## Your goal:
Pull each line with the string "которой" from the entries.

** Data records follows **

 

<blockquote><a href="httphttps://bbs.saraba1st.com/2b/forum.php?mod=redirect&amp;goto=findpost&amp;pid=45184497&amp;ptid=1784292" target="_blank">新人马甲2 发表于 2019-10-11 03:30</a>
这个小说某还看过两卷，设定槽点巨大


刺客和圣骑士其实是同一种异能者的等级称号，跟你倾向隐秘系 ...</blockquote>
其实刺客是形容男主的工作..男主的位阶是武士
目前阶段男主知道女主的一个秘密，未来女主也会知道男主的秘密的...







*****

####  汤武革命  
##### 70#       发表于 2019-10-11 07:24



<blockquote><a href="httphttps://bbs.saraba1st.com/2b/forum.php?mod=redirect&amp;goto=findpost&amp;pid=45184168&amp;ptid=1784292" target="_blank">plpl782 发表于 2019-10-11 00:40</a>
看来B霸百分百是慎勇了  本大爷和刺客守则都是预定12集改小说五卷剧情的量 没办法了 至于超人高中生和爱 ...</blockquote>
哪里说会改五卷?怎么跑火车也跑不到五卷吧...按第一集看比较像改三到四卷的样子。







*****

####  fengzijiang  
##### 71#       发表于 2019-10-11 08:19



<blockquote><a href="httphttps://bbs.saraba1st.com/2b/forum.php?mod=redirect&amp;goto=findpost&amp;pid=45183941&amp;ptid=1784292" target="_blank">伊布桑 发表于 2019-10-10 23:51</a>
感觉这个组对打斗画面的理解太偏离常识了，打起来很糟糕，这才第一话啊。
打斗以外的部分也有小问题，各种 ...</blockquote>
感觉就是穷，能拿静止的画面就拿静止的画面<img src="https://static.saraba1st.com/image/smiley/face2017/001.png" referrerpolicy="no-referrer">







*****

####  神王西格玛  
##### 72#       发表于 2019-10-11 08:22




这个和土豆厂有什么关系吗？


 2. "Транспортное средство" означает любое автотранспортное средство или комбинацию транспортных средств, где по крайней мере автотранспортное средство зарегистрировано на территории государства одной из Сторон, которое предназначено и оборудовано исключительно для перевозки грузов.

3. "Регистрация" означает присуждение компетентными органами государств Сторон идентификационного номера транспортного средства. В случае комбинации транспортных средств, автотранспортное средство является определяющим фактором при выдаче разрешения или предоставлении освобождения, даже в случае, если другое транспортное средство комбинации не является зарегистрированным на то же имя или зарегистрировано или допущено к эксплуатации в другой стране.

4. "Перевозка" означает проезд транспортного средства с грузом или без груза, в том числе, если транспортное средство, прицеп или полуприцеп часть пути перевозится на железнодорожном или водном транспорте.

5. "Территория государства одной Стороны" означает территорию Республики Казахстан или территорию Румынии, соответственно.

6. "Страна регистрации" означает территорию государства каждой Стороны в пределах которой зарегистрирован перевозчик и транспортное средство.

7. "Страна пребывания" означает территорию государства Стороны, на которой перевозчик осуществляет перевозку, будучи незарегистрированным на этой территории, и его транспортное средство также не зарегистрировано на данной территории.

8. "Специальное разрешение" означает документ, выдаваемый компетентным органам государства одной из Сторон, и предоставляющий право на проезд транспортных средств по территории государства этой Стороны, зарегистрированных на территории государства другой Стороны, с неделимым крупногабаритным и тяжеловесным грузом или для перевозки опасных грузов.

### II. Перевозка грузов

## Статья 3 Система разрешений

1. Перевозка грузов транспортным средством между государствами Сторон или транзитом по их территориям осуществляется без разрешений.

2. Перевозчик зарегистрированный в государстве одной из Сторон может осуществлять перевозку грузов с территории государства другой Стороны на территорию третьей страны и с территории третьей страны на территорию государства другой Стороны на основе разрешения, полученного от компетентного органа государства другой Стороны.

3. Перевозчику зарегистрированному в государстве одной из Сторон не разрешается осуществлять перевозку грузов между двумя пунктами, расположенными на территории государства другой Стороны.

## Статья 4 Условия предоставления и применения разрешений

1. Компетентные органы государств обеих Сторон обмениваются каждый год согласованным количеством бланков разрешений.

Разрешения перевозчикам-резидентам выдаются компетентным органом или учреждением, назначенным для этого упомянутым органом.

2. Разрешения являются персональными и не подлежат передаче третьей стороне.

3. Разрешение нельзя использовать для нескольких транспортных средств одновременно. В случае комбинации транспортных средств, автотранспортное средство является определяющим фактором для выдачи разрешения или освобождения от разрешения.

** End of Data records **

## Response:
6. "Страна регистрации" означает территорию государства каждой Стороны в пределах которой зарегистрирован перевозчик и транспортное средство.
7. "Страна пребывания" означает территорию государства Стороны, на которой перевозчик осуществляет перевозку, будучи незарегистрированным на этой территории, и его транспортное средство также не зарегистрировано на данной территории.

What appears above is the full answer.